* [WHAT TO DO]:
Tally up the lines below that carry the word "CHOICE", answering with the figure alone.
───── GIVEN INFORMATION ─────
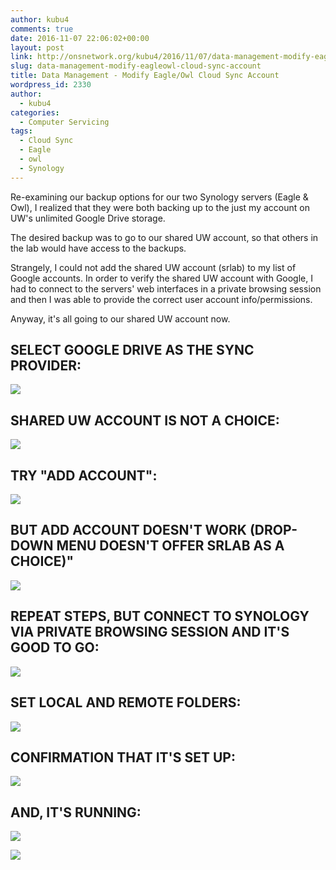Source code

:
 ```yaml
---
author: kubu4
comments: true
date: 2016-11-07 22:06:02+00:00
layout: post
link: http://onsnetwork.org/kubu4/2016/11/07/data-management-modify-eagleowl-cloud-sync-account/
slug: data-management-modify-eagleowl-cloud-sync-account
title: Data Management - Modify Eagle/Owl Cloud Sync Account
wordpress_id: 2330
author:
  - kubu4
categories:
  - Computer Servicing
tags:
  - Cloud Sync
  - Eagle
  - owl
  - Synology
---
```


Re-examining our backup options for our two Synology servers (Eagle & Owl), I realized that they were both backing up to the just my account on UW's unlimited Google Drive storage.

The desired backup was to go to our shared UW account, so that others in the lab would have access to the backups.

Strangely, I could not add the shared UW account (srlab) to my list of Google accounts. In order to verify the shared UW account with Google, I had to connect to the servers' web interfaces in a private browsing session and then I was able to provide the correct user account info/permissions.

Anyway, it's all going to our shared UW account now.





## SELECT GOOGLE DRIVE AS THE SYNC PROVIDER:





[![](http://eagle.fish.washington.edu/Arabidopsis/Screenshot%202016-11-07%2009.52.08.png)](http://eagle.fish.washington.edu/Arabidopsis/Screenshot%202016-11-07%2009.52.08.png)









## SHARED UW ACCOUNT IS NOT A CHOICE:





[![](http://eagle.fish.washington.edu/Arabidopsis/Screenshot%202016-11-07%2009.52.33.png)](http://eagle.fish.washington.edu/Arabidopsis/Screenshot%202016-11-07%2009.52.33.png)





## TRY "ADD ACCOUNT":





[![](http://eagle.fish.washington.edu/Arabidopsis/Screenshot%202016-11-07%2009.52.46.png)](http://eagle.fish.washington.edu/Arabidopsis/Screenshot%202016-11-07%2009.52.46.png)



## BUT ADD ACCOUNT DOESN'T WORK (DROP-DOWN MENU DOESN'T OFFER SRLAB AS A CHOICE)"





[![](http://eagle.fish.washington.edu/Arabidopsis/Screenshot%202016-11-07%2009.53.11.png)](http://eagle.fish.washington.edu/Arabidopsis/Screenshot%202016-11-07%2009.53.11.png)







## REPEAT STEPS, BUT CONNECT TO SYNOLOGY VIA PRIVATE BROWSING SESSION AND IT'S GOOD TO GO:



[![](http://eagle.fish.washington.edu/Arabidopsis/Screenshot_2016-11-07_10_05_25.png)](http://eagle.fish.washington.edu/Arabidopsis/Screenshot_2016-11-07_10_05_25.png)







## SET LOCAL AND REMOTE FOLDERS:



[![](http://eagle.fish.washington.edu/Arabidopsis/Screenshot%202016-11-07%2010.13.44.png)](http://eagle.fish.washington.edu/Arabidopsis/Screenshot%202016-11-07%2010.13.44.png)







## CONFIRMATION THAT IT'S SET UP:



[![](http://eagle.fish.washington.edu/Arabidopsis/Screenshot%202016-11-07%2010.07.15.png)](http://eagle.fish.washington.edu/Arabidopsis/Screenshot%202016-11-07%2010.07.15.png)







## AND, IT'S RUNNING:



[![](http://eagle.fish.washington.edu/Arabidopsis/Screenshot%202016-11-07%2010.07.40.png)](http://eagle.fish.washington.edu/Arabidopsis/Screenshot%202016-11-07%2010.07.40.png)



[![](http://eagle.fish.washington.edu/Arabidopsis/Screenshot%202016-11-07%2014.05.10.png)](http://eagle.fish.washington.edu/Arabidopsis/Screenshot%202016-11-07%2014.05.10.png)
─────
───── GIVEN INFORMATION ─────
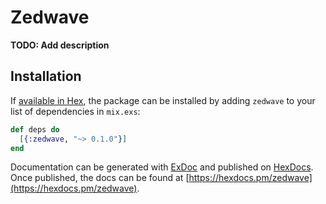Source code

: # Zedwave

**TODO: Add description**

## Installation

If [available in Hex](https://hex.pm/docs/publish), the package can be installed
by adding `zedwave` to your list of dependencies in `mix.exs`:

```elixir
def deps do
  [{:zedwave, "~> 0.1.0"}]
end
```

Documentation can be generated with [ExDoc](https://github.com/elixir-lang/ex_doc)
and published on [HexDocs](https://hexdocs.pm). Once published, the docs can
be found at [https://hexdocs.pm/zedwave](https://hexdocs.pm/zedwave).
─────
* [RESPONSE]:
2